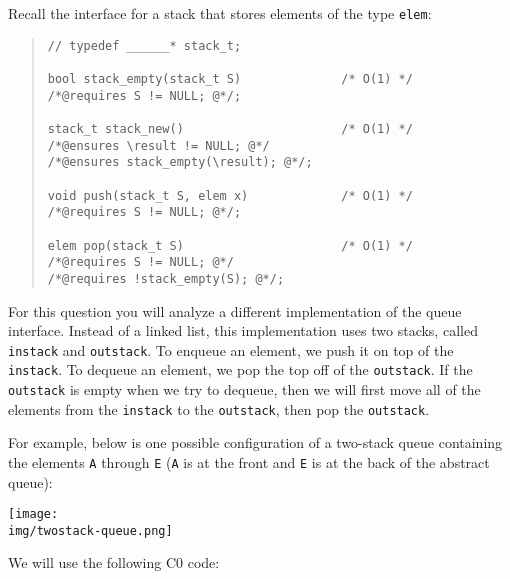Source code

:\clearpage
{}

Recall the interface for a stack that stores
elements of the type \lstinline'elem':

\begin{quote}
\begin{lstlisting}
// typedef ______* stack_t;

bool stack_empty(stack_t S)              /* O(1) */
/*@requires S != NULL; @*/;

stack_t stack_new()                      /* O(1) */
/*@ensures \result != NULL; @*/
/*@ensures stack_empty(\result); @*/;

void push(stack_t S, elem x)             /* O(1) */
/*@requires S != NULL; @*/;

elem pop(stack_t S)                      /* O(1) */
/*@requires S != NULL; @*/
/*@requires !stack_empty(S); @*/;
\end{lstlisting}
\end{quote}

For this question you will analyze a different implementation of the
queue interface. Instead of a linked list, this implementation uses
two stacks, called \lstinline'instack' and \lstinline'outstack'. To
enqueue an element, we push it on top of the \lstinline'instack'. To
dequeue an element, we pop the top off of the \lstinline'outstack'. If
the \lstinline'outstack' is empty when we try to dequeue, then we will
first move all of the elements from the \lstinline'instack' to
the \lstinline'outstack', then pop the \lstinline'outstack'.

For example, below is one possible configuration of a two-stack queue
containing the elements \lstinline'A' through \lstinline'E' (\lstinline'A' is
at the front and \lstinline'E' is at the back of the abstract queue):
\begin{center}
\texttt{[image: \\img/twostack-queue.png]}
\end{center}

We will use the following C0 code:

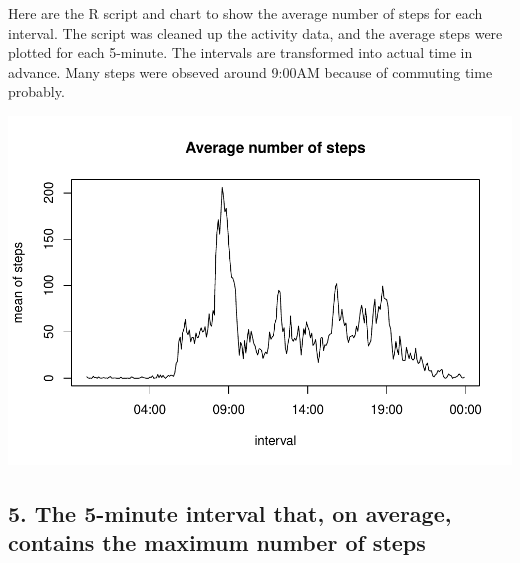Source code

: \documentclass[]{article}
\newenvironment{Shaded}{\begin{snugshade}}{\end{snugshade}}
\newcommand{\KeywordTok}[1]{\textcolor[rgb]{0.13,0.29,0.53}{\textbf{#1}}}
\newcommand{\DataTypeTok}[1]{\textcolor[rgb]{0.13,0.29,0.53}{#1}}
\newcommand{\StringTok}[1]{\textcolor[rgb]{0.31,0.60,0.02}{#1}}
\newcommand{\OperatorTok}[1]{\textcolor[rgb]{0.81,0.36,0.00}{\textbf{#1}}}
\newcommand{\NormalTok}[1]{#1}
\begin{document}
Here are the R script and chart to show the average number of steps for
each interval. The script was cleaned up the activity data, and the
average steps were plotted for each 5-minute. The intervals are
transformed into actual time in advance. Many steps were obseved around
9:00AM because of commuting time probably.

\begin{Shaded}
\end{Shaded}

\includegraphics{PA1_template_files/figure-latex/unnamed-chunk-3-1.pdf}

\subsection{5. The 5-minute interval that, on average, contains the
maximum number of
steps}\label{the-5-minute-interval-that-on-average-contains-the-maximum-number-of-steps}
\end{document}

────────

_Work instructions_
The answer must match the entries above line for line, with the pictures dropped.

_Problem solution_
Source code

:\clearpage
{}

Recall the interface for a stack that stores
elements of the type \lstinline'elem':

\begin{quote}
\begin{lstlisting}
// typedef ______* stack_t;

bool stack_empty(stack_t S)              /* O(1) */
/*@requires S != NULL; @*/;

stack_t stack_new()                      /* O(1) */
/*@ensures \result != NULL; @*/
/*@ensures stack_empty(\result); @*/;

void push(stack_t S, elem x)             /* O(1) */
/*@requires S != NULL; @*/;

elem pop(stack_t S)                      /* O(1) */
/*@requires S != NULL; @*/
/*@requires !stack_empty(S); @*/;
\end{lstlisting}
\end{quote}

For this question you will analyze a different implementation of the
queue interface. Instead of a linked list, this implementation uses
two stacks, called \lstinline'instack' and \lstinline'outstack'. To
enqueue an element, we push it on top of the \lstinline'instack'. To
dequeue an element, we pop the top off of the \lstinline'outstack'. If
the \lstinline'outstack' is empty when we try to dequeue, then we will
first move all of the elements from the \lstinline'instack' to
the \lstinline'outstack', then pop the \lstinline'outstack'.

For example, below is one possible configuration of a two-stack queue
containing the elements \lstinline'A' through \lstinline'E' (\lstinline'A' is
at the front and \lstinline'E' is at the back of the abstract queue):
\begin{center}
\texttt{[image: \\img/twostack-queue.png]}
\end{center}

We will use the following C0 code:

Source code

: \documentclass[]{article}
\newenvironment{Shaded}{\begin{snugshade}}{\end{snugshade}}
\newcommand{\KeywordTok}[1]{\textcolor[rgb]{0.13,0.29,0.53}{\textbf{#1}}}
\newcommand{\DataTypeTok}[1]{\textcolor[rgb]{0.13,0.29,0.53}{#1}}
\newcommand{\StringTok}[1]{\textcolor[rgb]{0.31,0.60,0.02}{#1}}
\newcommand{\OperatorTok}[1]{\textcolor[rgb]{0.81,0.36,0.00}{\textbf{#1}}}
\newcommand{\NormalTok}[1]{#1}
\begin{document}
Here are the R script and chart to show the average number of steps for
each interval. The script was cleaned up the activity data, and the
average steps were plotted for each 5-minute. The intervals are
transformed into actual time in advance. Many steps were obseved around
9:00AM because of commuting time probably.

\begin{Shaded}
\end{Shaded}

\includegraphics{PA1_template_files/figure-latex/unnamed-chunk-3-1.pdf}

\subsection{5. The 5-minute interval that, on average, contains the
maximum number of
steps}\label{the-5-minute-interval-that-on-average-contains-the-maximum-number-of-steps}
\end{document}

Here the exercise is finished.